◆ What needs to be done
Scan the data below for the string "clic". Copy every line where it appears.

◆ Supplied material
——————

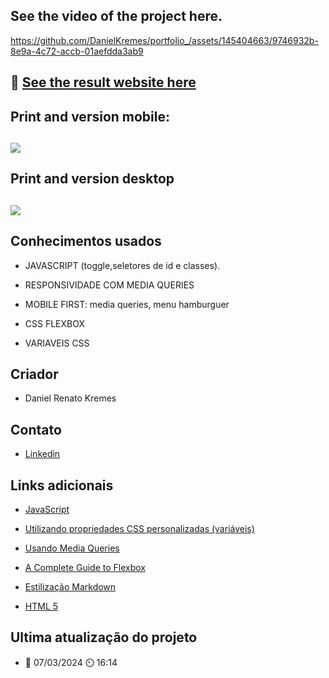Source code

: ## See the video of the project here. 
https://github.com/DanielKremes/portfolio_/assets/145404663/9746932b-8e9a-4c72-accb-01aefdda3ab9
## 🔗 [See the result website here](https://portfolio-plcr.vercel.app/index.html)  

## Print and version mobile:
## [![](https://github.com/DanielKremes/interactive-rating-component/assets/145404663/c0518520-3b3b-4c79-8aaf-9acb11ba12f5)](https://portfolio-plcr.vercel.app/index.html)

## Print and version desktop
## [![](https://github.com/DanielKremes/portfolio_/assets/145404663/51fd61f7-5f0a-4eff-bcb6-7a1a7a190b21)](https://portfolio-plcr.vercel.app/index.html)

## Conhecimentos usados
- JAVASCRIPT (toggle,seletores de id e classes).
  
- RESPONSIVIDADE COM MEDIA QUERIES
  
- MOBILE FIRST: media queries, menu hamburguer
  
- CSS FLEXBOX
  
- VARIAVEIS CSS
  
## Criador 
- Daniel Renato Kremes
## Contato
- [Linkedin](https://www.linkedin.com/in/daniel-kremes-94919227b/)
  
## Links adicionais
- [JavaScript](https://developer.mozilla.org/pt-BR/docs/Web/JavaScript)
  
- [Utilizando propriedades CSS personalizadas (variáveis)](https://developer.mozilla.org/pt-BR/docs/Web/CSS/Using_CSS_custom_properties)

- [Usando Media Queries](https://developer.mozilla.org/pt-BR/docs/Web/CSS/CSS_media_queries/Using_media_queries)
  
- [A Complete Guide to Flexbox](https://css-tricks.com/snippets/css/a-guide-to-flexbox/)
  
- [Estilização Markdown](https://gist.github.com/AlexandreQuintela/168e6fa0b6fc5c740c8658c9a5086914)
  
- [HTML 5](https://www.w3schools.com/html/)

## Ultima atualização do projeto
- 📆 07/03/2024 ⏲️ 16:14
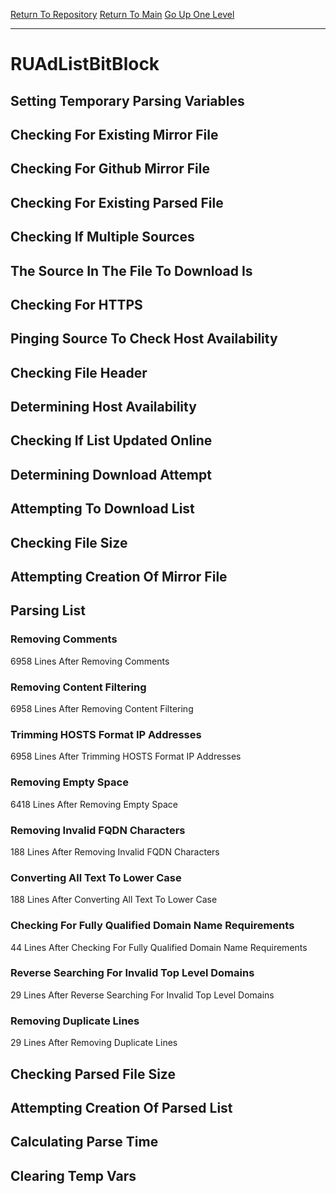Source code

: [Return To Repository](https://github.com/deathbybandaid/piholeparser/)
[Return To Main](https://github.com/deathbybandaid/piholeparser/blob/master/RecentRunLogs/Mainlog.md)
[Go Up One Level](https://github.com/deathbybandaid/piholeparser/blob/master/RecentRunLogs/TopLevelScripts/30-Processing-External-Blacklists.md)
____________________________________
# RUAdListBitBlock
## Setting Temporary Parsing Variables
## Checking For Existing Mirror File
## Checking For Github Mirror File
## Checking For Existing Parsed File
## Checking If Multiple Sources
## The Source In The File To Download Is
## Checking For HTTPS
## Pinging Source To Check Host Availability
## Checking File Header
## Determining Host Availability
## Checking If List Updated Online
## Determining Download Attempt
## Attempting To Download List
## Checking File Size
## Attempting Creation Of Mirror File
## Parsing List
### Removing Comments
6958 Lines After Removing Comments
### Removing Content Filtering
6958 Lines After Removing Content Filtering
### Trimming HOSTS Format IP Addresses
6958 Lines After Trimming HOSTS Format IP Addresses
### Removing Empty Space
6418 Lines After Removing Empty Space
### Removing Invalid FQDN Characters
188 Lines After Removing Invalid FQDN Characters
### Converting All Text To Lower Case
188 Lines After Converting All Text To Lower Case
### Checking For Fully Qualified Domain Name Requirements
44 Lines After Checking For Fully Qualified Domain Name Requirements
### Reverse Searching For Invalid Top Level Domains
29 Lines After Reverse Searching For Invalid Top Level Domains
### Removing Duplicate Lines
29 Lines After Removing Duplicate Lines
## Checking Parsed File Size
## Attempting Creation Of Parsed List
## Calculating Parse Time
## Clearing Temp Vars
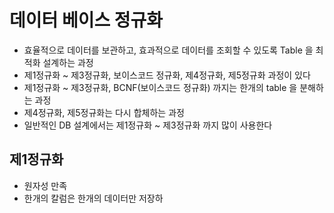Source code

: # 데이터 베이스 정규화 
- 효율적으로 데이터를 보관하고, 효과적으로 데이터를 조회할 수 있도록 Table 을 최적화 설계하는 과정
- 제1정규화 ~ 제3정규화, 보이스코드 정규화, 제4정규화, 제5정규화 과정이 있다
- 제1정규화 ~ 제3정규화, BCNF(보이스코드 정규화) 까지는 한개의 table 을 분해하는 과정
- 제4정규화, 제5정규화는 다시 합체하는 과정
- 일반적인 DB 설계에서는 제1정규화 ~ 제3정규화 까지 많이 사용한다


## 제1정규화 
- 원자성 만족 
- 한개의 칼럼은 한개의 데이터만 저장하
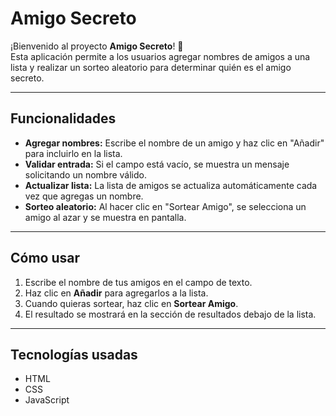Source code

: # Amigo Secreto

¡Bienvenido al proyecto **Amigo Secreto**! 🎉  
Esta aplicación permite a los usuarios agregar nombres de amigos a una lista y realizar un sorteo aleatorio para determinar quién es el amigo secreto.

---

## **Funcionalidades**

- **Agregar nombres:** Escribe el nombre de un amigo y haz clic en "Añadir" para incluirlo en la lista.  
- **Validar entrada:** Si el campo está vacío, se muestra un mensaje solicitando un nombre válido.  
- **Actualizar lista:** La lista de amigos se actualiza automáticamente cada vez que agregas un nombre.  
- **Sorteo aleatorio:** Al hacer clic en "Sortear Amigo", se selecciona un amigo al azar y se muestra en pantalla.

---

## **Cómo usar**

1. Escribe el nombre de tus amigos en el campo de texto.  
2. Haz clic en **Añadir** para agregarlos a la lista.  
3. Cuando quieras sortear, haz clic en **Sortear Amigo**.  
4. El resultado se mostrará en la sección de resultados debajo de la lista.

---

## **Tecnologías usadas**

- HTML
- CSS
- JavaScript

——————

◆ Result below
- **Agregar nombres:** Escribe el nombre de un amigo y haz clic en "Añadir" para incluirlo en la lista.  
- **Sorteo aleatorio:** Al hacer clic en "Sortear Amigo", se selecciona un amigo al azar y se muestra en pantalla.
2. Haz clic en **Añadir** para agregarlos a la lista.  
3. Cuando quieras sortear, haz clic en **Sortear Amigo**.  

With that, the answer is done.